Anti-methanogenic effect of rhubarb (Rheum spp.) – An in silico docking studies on methyl-coenzyme M reductase (MCR)

Selvaraj Arokiyaraj a,1, Antony Stalin b,c,1, Hakdong Shin a,
PMCID: PMC6864367  PMID: 31762609

Abstract

The present study explored anti-methanogenic properties of rhubarb compounds using in silico analysis on methyl-coenzyme M reductase (MCR) for identifying its anti-methanogen mechanism. To identify pharmacokinetics of 35 compounds from rhubarb, molecular docking and ADME analysis were performed against MCR using AutoDockVina, FAFDrugs3 and PROTOX programs. Docking results successfully indicated three possible candidate compounds 9,10-anthracenedione, 1,8-dihydroxy-3-methyl (−6.92 kcal/mol); phthalic acid isobutyl octadecyl ester (−5.26 kcal/mol); and diisooctyl phthalate (−5.61 kcal/mol) showed minimum binding energy (kcal/mol) with the target protein MCR which catalyze the biosynthesis of rumen methane. In conclusion, the identified compounds showed the most docking fitness score against the target methyl-coenzyme M reductase and the decrease in ruminal methane emission by rhubarb might be a result of these compounds by inhibition of methanogenesis.
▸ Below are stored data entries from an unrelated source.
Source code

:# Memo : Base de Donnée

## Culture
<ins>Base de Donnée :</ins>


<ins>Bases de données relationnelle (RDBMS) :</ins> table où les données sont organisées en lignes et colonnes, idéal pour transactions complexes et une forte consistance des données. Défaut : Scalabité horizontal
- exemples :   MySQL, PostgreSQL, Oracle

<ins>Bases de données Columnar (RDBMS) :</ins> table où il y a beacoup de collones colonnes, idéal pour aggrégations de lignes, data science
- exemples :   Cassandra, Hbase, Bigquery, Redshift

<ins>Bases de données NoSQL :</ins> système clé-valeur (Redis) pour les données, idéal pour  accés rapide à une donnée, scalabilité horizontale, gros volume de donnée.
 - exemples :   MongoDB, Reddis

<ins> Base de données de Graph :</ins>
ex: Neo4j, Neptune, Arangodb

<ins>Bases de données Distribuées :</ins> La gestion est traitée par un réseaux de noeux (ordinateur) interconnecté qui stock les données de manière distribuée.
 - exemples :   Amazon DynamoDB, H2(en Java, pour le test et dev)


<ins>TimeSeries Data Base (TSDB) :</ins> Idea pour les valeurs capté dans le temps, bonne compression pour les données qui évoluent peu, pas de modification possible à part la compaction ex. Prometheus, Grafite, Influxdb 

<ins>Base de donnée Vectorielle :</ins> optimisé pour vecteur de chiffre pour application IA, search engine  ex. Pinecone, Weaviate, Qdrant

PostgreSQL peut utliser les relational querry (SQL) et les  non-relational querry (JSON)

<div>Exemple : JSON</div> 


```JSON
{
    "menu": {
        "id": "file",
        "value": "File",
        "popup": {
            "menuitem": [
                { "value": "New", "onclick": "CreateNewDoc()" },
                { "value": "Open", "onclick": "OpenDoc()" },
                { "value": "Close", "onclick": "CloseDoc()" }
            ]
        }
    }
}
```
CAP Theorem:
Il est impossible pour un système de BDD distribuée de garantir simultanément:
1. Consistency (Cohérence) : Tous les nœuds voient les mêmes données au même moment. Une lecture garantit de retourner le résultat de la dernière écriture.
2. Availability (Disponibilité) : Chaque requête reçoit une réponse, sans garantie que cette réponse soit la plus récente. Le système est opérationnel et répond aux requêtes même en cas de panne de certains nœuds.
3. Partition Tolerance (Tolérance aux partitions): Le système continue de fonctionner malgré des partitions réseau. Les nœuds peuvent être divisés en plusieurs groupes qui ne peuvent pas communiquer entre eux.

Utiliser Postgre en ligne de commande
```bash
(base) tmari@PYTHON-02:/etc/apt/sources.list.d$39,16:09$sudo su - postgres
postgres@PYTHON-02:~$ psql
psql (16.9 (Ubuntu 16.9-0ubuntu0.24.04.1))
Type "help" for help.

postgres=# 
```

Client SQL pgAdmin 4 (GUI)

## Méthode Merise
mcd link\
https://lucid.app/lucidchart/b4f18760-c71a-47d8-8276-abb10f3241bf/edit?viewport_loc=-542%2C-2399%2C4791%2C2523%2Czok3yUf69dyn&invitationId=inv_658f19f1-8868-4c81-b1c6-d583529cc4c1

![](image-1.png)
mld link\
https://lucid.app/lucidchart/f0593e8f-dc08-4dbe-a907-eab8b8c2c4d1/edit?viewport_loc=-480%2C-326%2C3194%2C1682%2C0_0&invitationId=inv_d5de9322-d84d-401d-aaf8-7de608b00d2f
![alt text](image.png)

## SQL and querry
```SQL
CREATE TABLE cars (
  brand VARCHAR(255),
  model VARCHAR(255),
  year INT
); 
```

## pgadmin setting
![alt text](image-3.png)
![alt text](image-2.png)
Keywords: Rumen, Methane, Greenhouse gas, MCR, Mitigation

1. Introduction

Ruminal methane emissions from livestock are responsible for a significant Green House Gas (GHG) production in the agriculture sector (Hristov et al., 2013), of which 90% of the results from microbial methanogenesis (McAllister et al., 2015). Ruminal methane productions not only affect the environment, but also serve as energy loss to animals by affecting the growth and milk production (Johnson and Johnson, 1995). Therefore, decreasing ruminal CH4 emissions would increase animal productivity and benefit the environment. Several methane mitigation strategies have been carried worldwide such as changes in management practices (Beaucheminet al., 2008, Morgaviet al., 2010); use of feed additives (Jayanegara et al., 2018) and plant secondary metabolite’s inhibiting the rumen methane emission (Bodaset al., 2008, Goel and Makkar, 2012, Demirtaset al., 2018).

In ruminants, rumen methanogens convert the H2 and CO2 (produced by bacteria, protozoa, and anaerobic fungi) into CH4 through methanogenesis pathway (Hydrogenotrophic) (Patraet al., 2010, Patra and Saxena, 2010, Cieslaket al., 2013). For this process (methanogenesis), methanogenic archaea require the methyl-coenzyme M reductase (MCR) for the formation of methane. The MCR used as a reliable marker of methanogenesis in diverse environments (Lutonet al., 2002, Palacio-Molina et al., 2013). The most common methanogens (hydrogenotropicarchae) are from the genus Methanobrevibacter, closely related to methane emissions (Danielssonet al., 2012, Shiet al., 2014).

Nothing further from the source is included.